Set every entry below down once more, exactly as it stands, without images.
─── AVAILABLE DATA
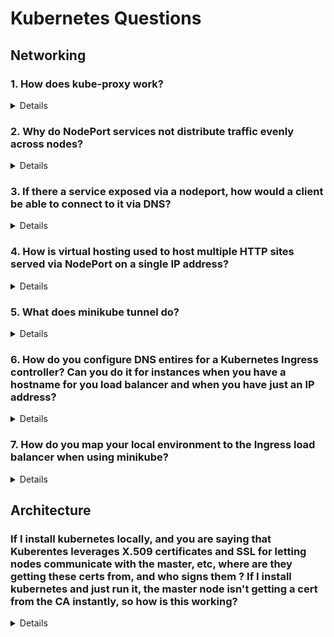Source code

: # Kubernetes Questions

## Networking 
### 1. How does kube-proxy work?
<details>
Kube-proxy is a network proxy running on each node in a Kubernetes cluster. It manages network rules to allow communication between services and pods. It operates in different modes:

1. **Userspace Mode**: Proxies traffic through the kube-proxy process. It's less efficient and mostly deprecated.
2. **iptables Mode**: Uses iptables rules to handle traffic routing at the kernel level, intercepting and redirecting traffic to service IPs to the appropriate pod IPs.
3. **IPVS Mode**: Uses IP Virtual Server for more efficient load balancing with multiple algorithms, offering better performance for larger clusters.

Kube-proxy watches the Kubernetes API for updates to Service and Endpoint objects and configures the necessary rules to ensure traffic is correctly routed to the service's backend pods.
### What drawbacks occur from having clients connect to NodePorts to access services in a cluster?
Using NodePorts for clients to access services in a Kubernetes cluster has several drawbacks:

1. **Security Risks**: Exposing NodePorts opens specific ports on all nodes, increasing the attack surface of your cluster.
2. **Limited Port Range**: NodePorts are limited to a specific port range (default 30000-32767), which can be restrictive and conflict with other applications.
3. **Load Balancing**: NodePorts lack advanced load balancing features and do not automatically distribute traffic evenly among nodes, potentially leading to uneven load distribution.
4. **Scalability**: Scaling can be challenging as you need to manage port assignments and ensure that all nodes can handle traffic for the services.
5. **Complexity**: Managing NodePorts requires additional configuration and oversight, especially in larger clusters with many services.

These drawbacks can make NodePorts less suitable for production environments compared to other service types like LoadBalancer or Ingress.
</details>

### 2. Why do NodePort services not distribute traffic evenly across nodes? 
<details>
NodePort services do not distribute traffic evenly across nodes because the client decides which node to connect to, rather than the Kubernetes scheduler. This often leads to an uneven distribution of traffic, as clients may not select nodes uniformly​.

NodePort services not distributing traffic evenly across nodes is related to how clients select nodes to connect to, not to how kube-proxy routes traffic to pods. Once a node receives traffic, kube-proxy on that node can distribute it evenly among the pods backing the service using internal mechanisms like iptables or IPVS.
</details>

### 3. If there a service exposed via a nodeport, how would a client be able to connect to it via DNS? 
<details>
To connect to a service exposed via a NodePort using DNS, clients can use the internal DNS name provided by Kubernetes. The format for this DNS name is typically:

```
<service-name>.<namespace>.svc.cluster.local
```

When a client queries this DNS name, it resolves to the cluster IP of the service. From there, the service’s NodePort can be used to access the service from outside the cluster. Here’s an example:

1. **Service Name and Namespace**: Suppose your service is named `my-service` in the `default` namespace.
2. **DNS Name**: The DNS name would be `my-service.default.svc.cluster.local`.
3. **NodePort**: Suppose the NodePort assigned is `32000`.

A client outside the cluster would connect to the NodePort on any node's IP address like this:

```
<node-ip>:32000
```

Inside the cluster, the client can connect using:

```
my-service.default.svc.cluster.local:32000
```

This approach leverages Kubernetes’ built-in DNS service to resolve the service name to the appropriate cluster IP, and then uses the NodePort to reach the service.
</details>

### 4. How is virtual hosting used to host multiple HTTP sites served via NodePort on a single IP address?
<details>
Virtual hosting allows multiple HTTP sites to be hosted on a single IP address by using a load balancer or reverse proxy. This setup directs incoming traffic based on the Host header and URL path in the HTTP requests. The load balancer or reverse proxy accepts connections on common HTTP (80) and HTTPS (443) ports, decodes the HTTP request, and forwards it to the appropriate upstream server - such as in the 'Location' block in nginx. 
</details>

### 5. What does minikube tunnel do? 
<details>
`minikube tunnel` creates a network route on your host machine to access Kubernetes services of type LoadBalancer. This command enables external IPs for LoadBalancer services, allowing you to reach them directly from your local environment, just as you would in a full Kubernetes cluster​.
</details>

### 6. How do you configure DNS entires for a Kubernetes Ingress controller? Can you do it for instances when you have a hostname for you load balancer and when you have just an IP address?  

<details>

To configure DNS entries for a Kubernetes Ingress controller, follow these steps:

1. **Identify the External Address**:
   - Determine the external IP address or hostname for your load balancer. This is where the traffic will be directed.

2. **Create DNS Records**:
   - **A Records**: If you have an IP address, create A records.
     - For example, if your domain is `example.com`, create A records for `alpaca.example.com` and `bandicoot.example.com` pointing to the external IP address.
     ```
     alpaca.example.com. IN A <external-ip-address>
     bandicoot.example.com. IN A <external-ip-address>
     ```
   - **CNAME Records**: If you have a hostname, create CNAME records.
     - Map the subdomains to the load balancer's hostname.
     ```
     alpaca.example.com. IN CNAME <load-balancer-hostname>
     bandicoot.example.com. IN CNAME <load-balancer-hostname>
     ```

3. **Update DNS Provider**:
   - Log in to your DNS provider's management console.
   - Add the appropriate A or CNAME records as specified above.

This setup ensures that when a request is made to `alpaca.example.com` or `bandicoot.example.com`, it is directed to your load balancer, which then routes it to the appropriate Kubernetes service based on the hostname.

By configuring these DNS entries correctly, the Ingress controller can effectively manage and route traffic to the desired upstream services based on the incoming request's hostname.
</details>

### 7. How do you map your local environment to the Ingress load balancer when using minikube?

<details>

First, run minikube tunnel. This will assign an IP address to your load balancer. Then, update your `/etc/hosts` file, adding an entry `<ip-address> <DNS Entry 1> <DNS Entry 2>`. This will allow you to access services proxied to using those entries via the Kubernetes Ingress Load Balancer.

</details>

## Architecture

### If I install kubernetes locally, and you are saying that Kuberentes leverages X.509 certificates and SSL for letting nodes communicate with the master, etc, where are they getting these certs from, and who signs them ? If I install kubernetes and just run it, the master node isn't getting a cert from the CA instantly, so how is this working?

<details>

When you install Kubernetes locally, such as with Minikube, Kind, or a manual setup, the necessary certificates for secure communication within the cluster are generated automatically as part of the cluster setup process. Here’s how this works and what’s happening behind the scenes regarding X.509 certificates and SSL/TLS encryption:

1. **Automatic Certificate Generation**: Tools like `kubeadm` (used for bootstrapping Kubernetes clusters) automatically generate the required certificates at the time of cluster initialization. This includes certificates for the Kubernetes API server, the etcd server (Kubernetes' datastore), controller manager, scheduler, and kubelet certificates for each node that will be part of the cluster.

2. **Self-Signed Certificates**: In most local setups, these automatically generated certificates are self-signed. This means that the Certificate Authority (CA) that signs these certificates is not an external or publicly trusted CA (like Let's Encrypt or VeriSign) but a CA created specifically for your Kubernetes cluster during its setup. This CA then signs all the certificates used within the cluster.

3. **Certificate Authority (CA) Creation**: The first step in the process involves creating a root CA certificate for your Kubernetes cluster. This CA certificate is then used to sign other certificates required for the various components of the cluster, establishing a chain of trust. The root CA's public key is distributed to all parts of the cluster that need to verify the identity of other components.

4. **Role of Certificates in the Cluster**: These certificates are used to secure communications between the cluster components. For example, the kubelet on each node uses its certificate to securely communicate with the Kubernetes API server, and the API server presents its certificate to kubelets, kubectl, and other clients, proving its identity.

5. **Managing and Rotating Certificates**: While tools like `kubeadm` handle the initial generation of certificates, managing the lifecycle of these certificates—such as renewing them before they expire—is an important aspect of cluster administration. Kubernetes provides mechanisms and tools to rotate these certificates automatically or with minimal manual intervention.

6. **Security Considerations**: Although self-signed certificates can secure communication, they lack the third-party validation provided by certificates signed by publicly trusted CAs. However, for local development environments, testing, and learning purposes, self-signed certificates provide a practical balance between ease of setup and security. For production environments, especially those exposed to the internet, you might consider using certificates from a publicly trusted CA or setting up your own internal CA that follows strict security practices.

In summary, when you install Kubernetes locally, it creates its own Certificate Authority to generate and sign the necessary certificates for secure internal communication. This process is mostly transparent to the user, ensuring that the cluster is secure by default without requiring manual certificate management for initial setup.
</details>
──────
**OUTPUT FOR THIS TASK:**
Source code

: # Kubernetes Questions

## Networking 
### 1. How does kube-proxy work?
<details>
Kube-proxy is a network proxy running on each node in a Kubernetes cluster. It manages network rules to allow communication between services and pods. It operates in different modes:

1. **Userspace Mode**: Proxies traffic through the kube-proxy process. It's less efficient and mostly deprecated.
2. **iptables Mode**: Uses iptables rules to handle traffic routing at the kernel level, intercepting and redirecting traffic to service IPs to the appropriate pod IPs.
3. **IPVS Mode**: Uses IP Virtual Server for more efficient load balancing with multiple algorithms, offering better performance for larger clusters.

Kube-proxy watches the Kubernetes API for updates to Service and Endpoint objects and configures the necessary rules to ensure traffic is correctly routed to the service's backend pods.
### What drawbacks occur from having clients connect to NodePorts to access services in a cluster?
Using NodePorts for clients to access services in a Kubernetes cluster has several drawbacks:

1. **Security Risks**: Exposing NodePorts opens specific ports on all nodes, increasing the attack surface of your cluster.
2. **Limited Port Range**: NodePorts are limited to a specific port range (default 30000-32767), which can be restrictive and conflict with other applications.
3. **Load Balancing**: NodePorts lack advanced load balancing features and do not automatically distribute traffic evenly among nodes, potentially leading to uneven load distribution.
4. **Scalability**: Scaling can be challenging as you need to manage port assignments and ensure that all nodes can handle traffic for the services.
5. **Complexity**: Managing NodePorts requires additional configuration and oversight, especially in larger clusters with many services.

These drawbacks can make NodePorts less suitable for production environments compared to other service types like LoadBalancer or Ingress.
</details>

### 2. Why do NodePort services not distribute traffic evenly across nodes? 
<details>
NodePort services do not distribute traffic evenly across nodes because the client decides which node to connect to, rather than the Kubernetes scheduler. This often leads to an uneven distribution of traffic, as clients may not select nodes uniformly​.

NodePort services not distributing traffic evenly across nodes is related to how clients select nodes to connect to, not to how kube-proxy routes traffic to pods. Once a node receives traffic, kube-proxy on that node can distribute it evenly among the pods backing the service using internal mechanisms like iptables or IPVS.
</details>

### 3. If there a service exposed via a nodeport, how would a client be able to connect to it via DNS? 
<details>
To connect to a service exposed via a NodePort using DNS, clients can use the internal DNS name provided by Kubernetes. The format for this DNS name is typically:

```
<service-name>.<namespace>.svc.cluster.local
```

When a client queries this DNS name, it resolves to the cluster IP of the service. From there, the service’s NodePort can be used to access the service from outside the cluster. Here’s an example:

1. **Service Name and Namespace**: Suppose your service is named `my-service` in the `default` namespace.
2. **DNS Name**: The DNS name would be `my-service.default.svc.cluster.local`.
3. **NodePort**: Suppose the NodePort assigned is `32000`.

A client outside the cluster would connect to the NodePort on any node's IP address like this:

```
<node-ip>:32000
```

Inside the cluster, the client can connect using:

```
my-service.default.svc.cluster.local:32000
```

This approach leverages Kubernetes’ built-in DNS service to resolve the service name to the appropriate cluster IP, and then uses the NodePort to reach the service.
</details>

### 4. How is virtual hosting used to host multiple HTTP sites served via NodePort on a single IP address?
<details>
Virtual hosting allows multiple HTTP sites to be hosted on a single IP address by using a load balancer or reverse proxy. This setup directs incoming traffic based on the Host header and URL path in the HTTP requests. The load balancer or reverse proxy accepts connections on common HTTP (80) and HTTPS (443) ports, decodes the HTTP request, and forwards it to the appropriate upstream server - such as in the 'Location' block in nginx. 
</details>

### 5. What does minikube tunnel do? 
<details>
`minikube tunnel` creates a network route on your host machine to access Kubernetes services of type LoadBalancer. This command enables external IPs for LoadBalancer services, allowing you to reach them directly from your local environment, just as you would in a full Kubernetes cluster​.
</details>

### 6. How do you configure DNS entires for a Kubernetes Ingress controller? Can you do it for instances when you have a hostname for you load balancer and when you have just an IP address?  

<details>

To configure DNS entries for a Kubernetes Ingress controller, follow these steps:

1. **Identify the External Address**:
   - Determine the external IP address or hostname for your load balancer. This is where the traffic will be directed.

2. **Create DNS Records**:
   - **A Records**: If you have an IP address, create A records.
     - For example, if your domain is `example.com`, create A records for `alpaca.example.com` and `bandicoot.example.com` pointing to the external IP address.
     ```
     alpaca.example.com. IN A <external-ip-address>
     bandicoot.example.com. IN A <external-ip-address>
     ```
   - **CNAME Records**: If you have a hostname, create CNAME records.
     - Map the subdomains to the load balancer's hostname.
     ```
     alpaca.example.com. IN CNAME <load-balancer-hostname>
     bandicoot.example.com. IN CNAME <load-balancer-hostname>
     ```

3. **Update DNS Provider**:
   - Log in to your DNS provider's management console.
   - Add the appropriate A or CNAME records as specified above.

This setup ensures that when a request is made to `alpaca.example.com` or `bandicoot.example.com`, it is directed to your load balancer, which then routes it to the appropriate Kubernetes service based on the hostname.

By configuring these DNS entries correctly, the Ingress controller can effectively manage and route traffic to the desired upstream services based on the incoming request's hostname.
</details>

### 7. How do you map your local environment to the Ingress load balancer when using minikube?

<details>

First, run minikube tunnel. This will assign an IP address to your load balancer. Then, update your `/etc/hosts` file, adding an entry `<ip-address> <DNS Entry 1> <DNS Entry 2>`. This will allow you to access services proxied to using those entries via the Kubernetes Ingress Load Balancer.

</details>

## Architecture

### If I install kubernetes locally, and you are saying that Kuberentes leverages X.509 certificates and SSL for letting nodes communicate with the master, etc, where are they getting these certs from, and who signs them ? If I install kubernetes and just run it, the master node isn't getting a cert from the CA instantly, so how is this working?

<details>

When you install Kubernetes locally, such as with Minikube, Kind, or a manual setup, the necessary certificates for secure communication within the cluster are generated automatically as part of the cluster setup process. Here’s how this works and what’s happening behind the scenes regarding X.509 certificates and SSL/TLS encryption:

1. **Automatic Certificate Generation**: Tools like `kubeadm` (used for bootstrapping Kubernetes clusters) automatically generate the required certificates at the time of cluster initialization. This includes certificates for the Kubernetes API server, the etcd server (Kubernetes' datastore), controller manager, scheduler, and kubelet certificates for each node that will be part of the cluster.

2. **Self-Signed Certificates**: In most local setups, these automatically generated certificates are self-signed. This means that the Certificate Authority (CA) that signs these certificates is not an external or publicly trusted CA (like Let's Encrypt or VeriSign) but a CA created specifically for your Kubernetes cluster during its setup. This CA then signs all the certificates used within the cluster.

3. **Certificate Authority (CA) Creation**: The first step in the process involves creating a root CA certificate for your Kubernetes cluster. This CA certificate is then used to sign other certificates required for the various components of the cluster, establishing a chain of trust. The root CA's public key is distributed to all parts of the cluster that need to verify the identity of other components.

4. **Role of Certificates in the Cluster**: These certificates are used to secure communications between the cluster components. For example, the kubelet on each node uses its certificate to securely communicate with the Kubernetes API server, and the API server presents its certificate to kubelets, kubectl, and other clients, proving its identity.

5. **Managing and Rotating Certificates**: While tools like `kubeadm` handle the initial generation of certificates, managing the lifecycle of these certificates—such as renewing them before they expire—is an important aspect of cluster administration. Kubernetes provides mechanisms and tools to rotate these certificates automatically or with minimal manual intervention.

6. **Security Considerations**: Although self-signed certificates can secure communication, they lack the third-party validation provided by certificates signed by publicly trusted CAs. However, for local development environments, testing, and learning purposes, self-signed certificates provide a practical balance between ease of setup and security. For production environments, especially those exposed to the internet, you might consider using certificates from a publicly trusted CA or setting up your own internal CA that follows strict security practices.

In summary, when you install Kubernetes locally, it creates its own Certificate Authority to generate and sign the necessary certificates for secure internal communication. This process is mostly transparent to the user, ensuring that the cluster is secure by default without requiring manual certificate management for initial setup.
</details>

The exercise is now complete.